Steven Kwan: The Best Contact Hitter in the World Is THE Cleveland Guardian

From the moment he first stepped on the field on Opening Day at Kauffman Stadium in Kansas City, the moment was never too big for him.

Steven Kwan came out of the gate in 2022 as one of the hottest hitters in the game, immediately winning himself Rookie of the Month in April. His hot start cemented himself from the get-go as a cult hero in Cleveland baseball. Interestingly, Kwan isn’t the prototypical slugger that baseball fans will think of in 2022. Sure, he has a great and discerning eye at the plate, willing to work a walk even if it means taking strikes along the way. However, Kwan is able to take those pitches for strikes for reasons that are completely atypical for modern baseball stars. Namely, he has the god-given ability to get bat to baseball better than anyone in the game. He utilizes that skill in a way that is completely unorthodox to 2022’s baseball conventions. Despite bucking the trend, his methods have been completely successful.

As a rookie, Kwan has a batting average of .298 and an On-Base Percentage of .369 through July 29th. Both are tops for any Guardian with at least 100 Plate Appearances, and that includes the great Jose Ramirez. What’s most impressive though is Kwan’s K-Rate of a mere 8.3% for the season. No player that has enough at-bats to qualify for the batting title has a better K-Rate. Additionally, no player since 2015 has finished the season with a K-Rate below 9% and an OBP above .350 (both Buster Posey and Michael Brantley, also excluding the shortened 2020 season when Tommy LaStella did it in 55 games). Barring a major slump in the final two months, Kwan looks well on pace. And again, he is doing this all as a rookie.

After that award-winning April, May saw slippage. It was the worst month of his short Major League career as he hit only .173. Doubters were able to suggest that April had been either the beginners’ luck of a ballplayer finding holes in defenses or the success of a hitter without a scouting report for pitchers to attack. Kwan dashed those suggestions as he began to spray the ball all over the field again in June.

His approach has been if not infectious, then part of a greater plan. Steven Kwan is the blueprint for how this new era of up-and-coming Guardians teams wants to play ball. They are willing to eschew power with two strikes in order to put the ball in play. Not only does Kwan strike out at the lowest rate in the game, but the Guardians as a team strike out at the lowest rate in all of baseball. The four Guardians with the most Plate Appearances on the season (Kwan, Ramirez, Myles Straw and Amed Rosario) are all in the top 30 best among qualified hitters in K-Rate. All four are also smart base-runners with great speed, a common theme for all of the best ball clubs Cleveland has put together under the tutelage of Terry Francona. The Guardians are 6th in baseball in BaseRuns, a Fangraphs statistic that tries to aggregate the quality of a team or player’s base-running. Kwan is the only one of those same four ballplayers in the single digits in stolen bases (eight).

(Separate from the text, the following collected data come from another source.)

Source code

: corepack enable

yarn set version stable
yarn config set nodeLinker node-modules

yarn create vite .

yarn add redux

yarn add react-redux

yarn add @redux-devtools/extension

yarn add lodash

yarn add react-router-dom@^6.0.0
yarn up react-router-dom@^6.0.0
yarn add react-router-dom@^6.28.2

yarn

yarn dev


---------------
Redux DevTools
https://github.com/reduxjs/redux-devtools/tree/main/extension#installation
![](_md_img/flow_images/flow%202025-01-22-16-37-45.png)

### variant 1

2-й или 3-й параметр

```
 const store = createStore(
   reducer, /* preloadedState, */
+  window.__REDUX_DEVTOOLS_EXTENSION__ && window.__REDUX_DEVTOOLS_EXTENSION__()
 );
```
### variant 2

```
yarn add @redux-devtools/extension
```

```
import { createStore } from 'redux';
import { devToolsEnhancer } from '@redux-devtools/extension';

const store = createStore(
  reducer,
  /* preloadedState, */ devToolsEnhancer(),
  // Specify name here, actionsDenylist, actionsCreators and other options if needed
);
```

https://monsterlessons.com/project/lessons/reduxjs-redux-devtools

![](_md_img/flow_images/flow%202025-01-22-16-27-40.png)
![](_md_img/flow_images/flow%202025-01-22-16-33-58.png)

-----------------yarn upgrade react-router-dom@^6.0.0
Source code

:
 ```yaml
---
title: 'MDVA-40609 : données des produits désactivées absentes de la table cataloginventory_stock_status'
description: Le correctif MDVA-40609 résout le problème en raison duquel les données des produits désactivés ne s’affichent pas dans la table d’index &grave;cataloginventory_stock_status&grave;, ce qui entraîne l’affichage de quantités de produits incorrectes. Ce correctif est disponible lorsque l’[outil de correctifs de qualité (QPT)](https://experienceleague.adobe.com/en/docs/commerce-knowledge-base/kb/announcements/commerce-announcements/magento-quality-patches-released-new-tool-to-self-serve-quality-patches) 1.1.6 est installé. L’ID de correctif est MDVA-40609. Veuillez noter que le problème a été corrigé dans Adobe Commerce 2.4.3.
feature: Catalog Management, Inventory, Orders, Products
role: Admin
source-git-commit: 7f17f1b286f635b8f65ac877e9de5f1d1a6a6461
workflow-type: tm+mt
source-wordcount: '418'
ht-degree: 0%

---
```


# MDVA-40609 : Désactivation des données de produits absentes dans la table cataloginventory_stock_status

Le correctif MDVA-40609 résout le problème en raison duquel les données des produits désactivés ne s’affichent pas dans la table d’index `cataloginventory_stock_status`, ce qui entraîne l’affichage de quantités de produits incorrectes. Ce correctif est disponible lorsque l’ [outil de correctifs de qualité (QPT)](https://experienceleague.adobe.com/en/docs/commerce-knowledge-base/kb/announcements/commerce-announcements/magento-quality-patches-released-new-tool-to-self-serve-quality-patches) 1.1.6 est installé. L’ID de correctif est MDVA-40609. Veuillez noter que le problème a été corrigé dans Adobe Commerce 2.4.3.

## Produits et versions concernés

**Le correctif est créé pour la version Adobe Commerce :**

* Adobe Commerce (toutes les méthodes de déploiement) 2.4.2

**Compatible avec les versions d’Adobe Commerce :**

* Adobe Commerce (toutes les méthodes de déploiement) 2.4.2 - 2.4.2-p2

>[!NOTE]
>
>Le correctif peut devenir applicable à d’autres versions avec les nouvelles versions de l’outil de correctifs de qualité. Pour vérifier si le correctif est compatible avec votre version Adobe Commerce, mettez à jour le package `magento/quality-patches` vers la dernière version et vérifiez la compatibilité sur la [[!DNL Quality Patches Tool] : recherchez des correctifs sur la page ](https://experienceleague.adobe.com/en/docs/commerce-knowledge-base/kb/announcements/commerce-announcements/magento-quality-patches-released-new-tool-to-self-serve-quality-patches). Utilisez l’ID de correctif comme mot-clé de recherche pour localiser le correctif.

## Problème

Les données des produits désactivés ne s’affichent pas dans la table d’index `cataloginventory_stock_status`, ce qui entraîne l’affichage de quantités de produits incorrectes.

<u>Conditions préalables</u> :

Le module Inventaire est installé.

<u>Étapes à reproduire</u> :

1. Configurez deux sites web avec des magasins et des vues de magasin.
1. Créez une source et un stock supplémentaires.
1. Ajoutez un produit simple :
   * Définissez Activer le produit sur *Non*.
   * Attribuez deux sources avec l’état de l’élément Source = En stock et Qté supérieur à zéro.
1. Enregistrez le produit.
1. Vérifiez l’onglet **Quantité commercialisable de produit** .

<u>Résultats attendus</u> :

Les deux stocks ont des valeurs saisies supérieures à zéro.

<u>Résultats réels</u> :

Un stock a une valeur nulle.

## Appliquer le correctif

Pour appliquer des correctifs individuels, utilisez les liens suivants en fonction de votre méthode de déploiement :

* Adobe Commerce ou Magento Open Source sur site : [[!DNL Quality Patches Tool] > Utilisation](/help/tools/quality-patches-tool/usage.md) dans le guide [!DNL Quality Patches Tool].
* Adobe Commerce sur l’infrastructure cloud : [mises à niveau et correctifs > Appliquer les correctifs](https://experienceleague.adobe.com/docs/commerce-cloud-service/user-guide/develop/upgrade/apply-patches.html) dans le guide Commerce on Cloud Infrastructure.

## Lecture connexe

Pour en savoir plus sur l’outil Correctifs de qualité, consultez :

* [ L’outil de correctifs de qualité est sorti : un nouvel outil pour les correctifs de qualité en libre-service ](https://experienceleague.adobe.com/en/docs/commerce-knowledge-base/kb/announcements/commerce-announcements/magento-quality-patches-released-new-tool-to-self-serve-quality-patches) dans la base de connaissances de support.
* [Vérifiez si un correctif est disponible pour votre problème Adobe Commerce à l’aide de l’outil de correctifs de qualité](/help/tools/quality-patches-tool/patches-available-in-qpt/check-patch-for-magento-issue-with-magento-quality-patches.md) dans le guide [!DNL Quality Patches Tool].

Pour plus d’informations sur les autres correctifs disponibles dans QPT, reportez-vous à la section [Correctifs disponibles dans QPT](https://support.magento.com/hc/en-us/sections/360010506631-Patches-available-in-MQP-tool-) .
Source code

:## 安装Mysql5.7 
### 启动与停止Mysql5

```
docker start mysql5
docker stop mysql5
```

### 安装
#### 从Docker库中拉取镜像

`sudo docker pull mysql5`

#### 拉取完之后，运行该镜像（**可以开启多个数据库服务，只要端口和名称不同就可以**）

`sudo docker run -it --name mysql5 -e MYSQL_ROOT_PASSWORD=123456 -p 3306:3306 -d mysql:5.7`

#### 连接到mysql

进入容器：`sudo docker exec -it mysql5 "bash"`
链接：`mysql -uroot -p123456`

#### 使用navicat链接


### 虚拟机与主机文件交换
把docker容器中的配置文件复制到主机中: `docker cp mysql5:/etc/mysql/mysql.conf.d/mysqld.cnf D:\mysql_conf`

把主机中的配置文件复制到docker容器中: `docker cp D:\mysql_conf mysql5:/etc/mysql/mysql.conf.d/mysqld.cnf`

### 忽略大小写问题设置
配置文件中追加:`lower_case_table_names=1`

And now, Kwan doesn’t just lead the charge strategically, but also literally. On June 22nd on the road in Minnesota, he was placed into the lead-off spot in the batting order. He has hit from that spot in all but three games since. From that date on, Kwan has a slash line of .319/.377/.411 and a wRC+ of 128 (comparable to Vladimir Guerrero Jr. over the same period of time). He has also led the team in steals and walks over the same time span while the Guardians offense has scored the 10th most runs. They were 19th in runs scored from Opening Day until June 21st.

All of this perhaps amounts to the Guardians having found their lead-off hitter for the next five years. The offensive engine that is Ramirez as well as (hopefully) Josh Naylor, Andres Gimenez and Nolan Jones (among others) will be fueled by the speedy five-foot-nine best contact hitter in the world. There may not be a better combination of batting eye, speed and contact that culminates as the perfect way to fluster an opposing starting pitcher from the moment the words “Play Ball!” are uttered.

Last week, I perhaps foolishly tried to trade him for Juan Soto. While that offer is still worth snapping up if it were on the table, I would be far from disappointed to see Kwan wreaking havoc as a Guardian for the length of his team control if not even longer. I feel that there is even possibly a greater theme between Kwan and the Guardians organization.

Throughout the Dolan era, certain players have been the embodiment of Cleveland baseball. They may not have been the best player on the team and they might have not stayed for their entire careers, but they were the quintessential players of their time in Cleveland. Their style of play and talents exemplified the team and they came up from within the organization. Victor Martinez and Jason Kipnis immediately come to mind as examples of this phenomenon. Steven Kwan has the potential to be next up. As we move deeper into this new era of baseball in Cleveland he has the potential to not just be one of the best Cleveland Guardians, he has the potential to be the consummate Cleveland Guardian.